DeAndre Liggins, Detroit Pistons
Summer League is an opportunity for those who had a brief taste of the NBA to prove they still belong at the table. They know they'll never be stars, but they want to show teams they can contribute in some valuable way. Liggins is one of those players. Tuesday, he displayed what he can bring to an NBA team: first was his defense, as he guarded both point guards, shooting guards and even some small forwards. Second was his shooting. He was 3-of-4 from beyond the arc, each shot coming from good movement without the ball. Third was his ball movement. Liggins will never be asked to run a team, but today he made several nice passes that showed you can trust him to not kill your team with turnovers.

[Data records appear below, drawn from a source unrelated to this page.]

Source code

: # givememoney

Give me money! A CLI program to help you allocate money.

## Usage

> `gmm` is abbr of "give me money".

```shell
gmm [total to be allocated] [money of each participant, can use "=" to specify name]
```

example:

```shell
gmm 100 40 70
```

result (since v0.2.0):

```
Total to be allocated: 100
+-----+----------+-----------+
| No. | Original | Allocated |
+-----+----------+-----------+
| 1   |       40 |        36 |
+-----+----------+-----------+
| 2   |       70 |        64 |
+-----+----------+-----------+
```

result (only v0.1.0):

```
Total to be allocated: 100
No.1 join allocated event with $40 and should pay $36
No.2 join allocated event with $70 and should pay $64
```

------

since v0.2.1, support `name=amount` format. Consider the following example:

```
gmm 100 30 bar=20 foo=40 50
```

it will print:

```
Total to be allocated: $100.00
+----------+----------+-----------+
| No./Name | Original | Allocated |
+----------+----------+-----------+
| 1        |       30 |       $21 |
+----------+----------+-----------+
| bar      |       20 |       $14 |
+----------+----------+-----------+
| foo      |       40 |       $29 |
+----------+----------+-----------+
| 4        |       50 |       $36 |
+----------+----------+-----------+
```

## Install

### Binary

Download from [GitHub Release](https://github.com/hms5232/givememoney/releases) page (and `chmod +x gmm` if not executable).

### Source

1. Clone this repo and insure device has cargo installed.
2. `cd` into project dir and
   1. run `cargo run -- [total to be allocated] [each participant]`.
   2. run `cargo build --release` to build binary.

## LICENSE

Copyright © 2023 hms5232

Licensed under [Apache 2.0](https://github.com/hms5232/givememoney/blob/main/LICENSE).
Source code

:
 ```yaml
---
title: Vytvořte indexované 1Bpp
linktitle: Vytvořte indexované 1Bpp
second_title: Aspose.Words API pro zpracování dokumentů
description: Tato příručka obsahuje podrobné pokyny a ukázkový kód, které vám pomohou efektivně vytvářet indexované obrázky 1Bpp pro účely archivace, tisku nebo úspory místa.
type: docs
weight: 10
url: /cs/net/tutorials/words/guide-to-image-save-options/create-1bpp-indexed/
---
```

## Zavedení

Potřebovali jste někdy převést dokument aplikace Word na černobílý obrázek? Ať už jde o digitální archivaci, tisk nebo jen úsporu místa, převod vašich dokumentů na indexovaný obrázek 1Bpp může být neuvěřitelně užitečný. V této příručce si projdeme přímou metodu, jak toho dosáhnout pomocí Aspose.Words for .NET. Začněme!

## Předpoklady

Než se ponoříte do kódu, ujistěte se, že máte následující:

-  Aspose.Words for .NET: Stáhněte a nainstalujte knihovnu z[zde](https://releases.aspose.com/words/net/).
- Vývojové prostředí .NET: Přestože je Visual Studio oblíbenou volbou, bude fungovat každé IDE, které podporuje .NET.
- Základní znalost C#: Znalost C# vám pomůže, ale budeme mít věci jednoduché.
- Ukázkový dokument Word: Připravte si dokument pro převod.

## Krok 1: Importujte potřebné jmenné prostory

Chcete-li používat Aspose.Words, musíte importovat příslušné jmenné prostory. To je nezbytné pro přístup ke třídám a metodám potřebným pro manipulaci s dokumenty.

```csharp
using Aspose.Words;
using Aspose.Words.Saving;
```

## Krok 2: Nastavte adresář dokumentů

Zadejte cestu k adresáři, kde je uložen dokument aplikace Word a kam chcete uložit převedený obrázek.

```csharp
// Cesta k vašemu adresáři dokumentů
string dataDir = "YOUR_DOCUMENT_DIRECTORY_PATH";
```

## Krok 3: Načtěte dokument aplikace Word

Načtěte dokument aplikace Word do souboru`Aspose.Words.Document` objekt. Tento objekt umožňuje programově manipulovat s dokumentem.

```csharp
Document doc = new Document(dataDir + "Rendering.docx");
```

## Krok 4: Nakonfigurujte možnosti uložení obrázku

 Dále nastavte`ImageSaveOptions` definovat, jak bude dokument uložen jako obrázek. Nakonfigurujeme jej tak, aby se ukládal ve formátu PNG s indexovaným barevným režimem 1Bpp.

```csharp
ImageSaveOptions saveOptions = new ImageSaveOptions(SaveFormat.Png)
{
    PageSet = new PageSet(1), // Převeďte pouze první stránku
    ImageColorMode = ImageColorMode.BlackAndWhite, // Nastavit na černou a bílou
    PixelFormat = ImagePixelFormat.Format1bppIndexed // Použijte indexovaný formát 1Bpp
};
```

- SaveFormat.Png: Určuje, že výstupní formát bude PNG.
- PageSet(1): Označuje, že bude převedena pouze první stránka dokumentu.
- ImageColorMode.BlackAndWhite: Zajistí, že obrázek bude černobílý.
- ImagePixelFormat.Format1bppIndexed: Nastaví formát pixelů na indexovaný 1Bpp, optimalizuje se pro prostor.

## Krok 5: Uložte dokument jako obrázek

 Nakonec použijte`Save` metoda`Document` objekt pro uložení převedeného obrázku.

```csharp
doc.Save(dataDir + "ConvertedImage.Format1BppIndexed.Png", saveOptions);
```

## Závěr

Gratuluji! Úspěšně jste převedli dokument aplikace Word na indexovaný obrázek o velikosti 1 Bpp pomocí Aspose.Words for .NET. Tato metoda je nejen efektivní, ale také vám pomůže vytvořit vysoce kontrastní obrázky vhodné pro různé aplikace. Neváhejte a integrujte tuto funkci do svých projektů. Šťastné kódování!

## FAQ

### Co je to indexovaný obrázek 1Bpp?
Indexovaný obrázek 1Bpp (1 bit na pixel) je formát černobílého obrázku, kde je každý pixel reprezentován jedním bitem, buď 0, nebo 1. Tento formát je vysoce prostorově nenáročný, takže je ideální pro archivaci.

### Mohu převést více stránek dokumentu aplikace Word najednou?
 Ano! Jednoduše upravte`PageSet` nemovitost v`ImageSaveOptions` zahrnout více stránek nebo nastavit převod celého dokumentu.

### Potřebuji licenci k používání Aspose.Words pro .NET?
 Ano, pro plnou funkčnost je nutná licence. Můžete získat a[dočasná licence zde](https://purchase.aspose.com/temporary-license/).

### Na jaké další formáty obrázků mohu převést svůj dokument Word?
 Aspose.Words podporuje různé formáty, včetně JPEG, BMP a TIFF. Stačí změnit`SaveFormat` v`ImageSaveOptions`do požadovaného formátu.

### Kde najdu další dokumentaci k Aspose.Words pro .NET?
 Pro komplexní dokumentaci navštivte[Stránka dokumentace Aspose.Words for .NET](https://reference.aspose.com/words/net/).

Kentavious Caldwell-Pope, Detroit Pistons
It wasn't KCP's best day in terms of shooting, as he went just 8-for-20 from the field, but he showed great perseverance. Caldwell-Pope must have been knocked down a half dozen times, including one scary fall that saw him leave the game momentarily with an apparent ankle injury. Every time, however, he got up and kept playing, going hard to the rim since, at least at first, his outside shot wouldn't fall. The ankle injury may have been KCP's personal lowlight of the game, but his highlight was a nice slam that finished a nice alley-oop on the break.
Tony Mitchell, Detroit Pistons
The Pistons drafted Mitchell in 2013 in hopes that his basketball IQ would catch up to his immense physical gifts. And while Mitchell was 4-for-5 from the field Tuesday, it still seems like Mitchell has a long way to go before he can be counted on to produce at the NBA level. He often looks lost on the court if he doesn't have the ball in his hands or if he's not at least heavily involved with the offense. His two blocks were certainly nice, especially one he had at the rim, but the other nuances of defense -- footwork, positioning, timing -- seemed mostly lost on him. Mitchell's case is similar to that of Franklin, in that while a one-year transformation was never a possibility, some sort of development would have been nice to see.
Kalin Lucas, Memphis Grizzlies
The Grizzlies went with a different look at point guard Tuesday, starting Lucas in place of Scottie Wilbekin. The result of the move was a steadier offense and more production at the point guard position on both sides of the ball. Steady may not sound exciting, but it's how Lucas needs to perform if he's going to make the team. He played mostly mistake-free, posting just one turnover to his three assists. Lucas is undersized, listed at just 6-1, but he has a knack for getting into the teeth of the defense and, once he's in the paint, scoring with a nice array of floaters and layups.
Hollis Thompson, Philadelphia 76ers
There's so much to like about Thompson's game. He's a tweener, but in a good way, able to play both the three and the four depending on the matchup. He's a good defender, a great rebounder (he had 14 in his first game in Orlando), a much-improved shooter and an able passer. He seamlessly morphs and shifts from role to role, depending on what the Sixers need him to do. His stat sheet reads like a poor man's Andrei Kirilenko -- a few blocks and steals here, double-digit rebounding and scoring here, and who knows, maybe even a few assists. Thompson emerged last season as a diamond in the rough unearthed by Philadelphia. The key to him sticking in the league now is consistency. He struggled with his shooting in his first game (hitting none of his 3-pointers), but flourished Tuesday, hitting four of them. If he can consistently perform at this level, filling up the stat sheet as he does, he won't be a one-year wonder.